If we throw AI into an engineering site with no standard answers, can it still survive?
For a long time, AI Agents have appeared omnipotent, but in reality, most are just 'flipping through memories' within known knowledge bases.
Yet the real engineering world is harsh: the stability of underwater robots, the lithium plating boundary of power batteries, the noise control of quantum circuits... These problems have no 'perfect score', only 'optimizations that inch closer to the limit'.
Recently, the Agent Benchmark released by Navers lab under Einsia AI—Frontier-Eng Bench—officially tore off the label of AI being an 'exam-crammer'.
The research team didn't have AI grind through outdated coding problems. Instead, they gave it a complete 'engineering closed loop': propose a solution, connect to the simulator, digest errors, adjust parameters, and re-run.
Faced with 47 hardcore tasks spanning multiple disciplines, AI must behave like a senior engineer, seeking the optimal solution within the 'impossible triangle' of power consumption, safety, and performance.

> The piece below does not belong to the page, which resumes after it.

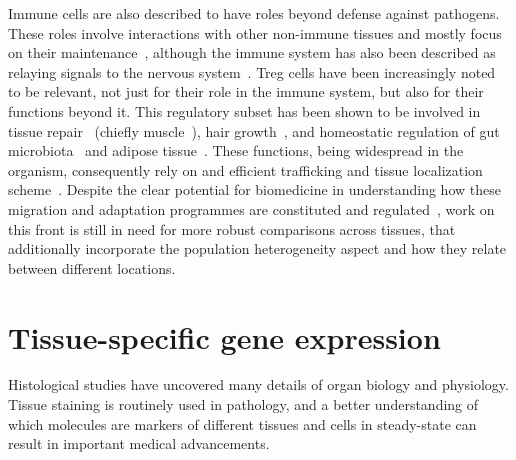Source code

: Immune cells are also described to have roles beyond defense against pathogens. These roles involve interactions with other non-immune tissues and mostly focus on their maintenance~\citep{gordon_physiological_2017,laurent_immune-mediated_2017}, although the immune system has also been described as relaying signals to the nervous system~\citep{veiga-fernandes_neuro-immune_2016}. Treg cells have been increasingly noted to be relevant, not just for their role in the immune system, but also for their functions beyond it. This regulatory subset has been shown to be involved in tissue repair~\citep{li_regulatory_2018} (chiefly muscle~\citep{burzyn_special_2013}), hair growth~\citep{ali_regulatory_2017}, and homeostatic regulation of gut microbiota~\citep{cebula_thymus-derived_2013} and adipose tissue~\citep{cipolletta_adipose_2014,sharma_emerging_2018}. These functions, being widespread in the organism, consequently rely on and efficient trafficking and tissue localization scheme~\citep{liston_homeostatic_2014}. Despite the clear potential for biomedicine in understanding how these migration and adaptation programmes are constituted and regulated~\citep{agace_tissue-tropic_2006}, work on this front is still in need for more robust comparisons across tissues, that additionally incorporate the population heterogeneity aspect and how they relate between different locations.



\section{Tissue-specific gene expression}  %
\label{section1.5}

Histological studies have uncovered many details of organ biology and physiology. Tissue staining is routinely used in pathology, and a better understanding of which molecules are markers of different tissues and cells in steady-state can result in important medical advancements.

This is not just a test suite; it's more like a rehearsal for Agent 'evolution'.
When AI begins to learn self-correction from feedback, the Auto Research era, where 'humans set goals and AI iterates non-stop 24/7', might be closer than we imagine.
AI Starts Tackling 'Hard Work'
Past large language models were more like super straight-A students.
You pose a question, it 'flips through memory' from massive training data, then pieces together an answer that seems plausible.
In this mode, the large model is essentially playing 'word chain', not solving real-world problems.
But the emergence of Frontier-Eng Bench has AI doing the work of 'engineering optimization'.
The process has shifted to letting AI first propose a solution, then connect to a simulator to run experiments, subsequently obtain feedback and errors, modify parameters and code, and continue re-running until performance improves further.
In this closed-loop system, AI's identity undergoes a qualitative change.
Want to make the underwater robot more stable? AI must start automatically tuning the controller.
Want to increase the speed of the robotic arm a bit more? AI has to run simulations itself.
To some extent, AIs have shed their purely semantic understanding role and begun to act like professional engineers, continuously optimizing based on real-world environmental feedback.
△
The most interesting aspect of Frontier-Eng Bench is: it doesn't test whether AI 'answered correctly', but rather whether AI can continuously become stronger.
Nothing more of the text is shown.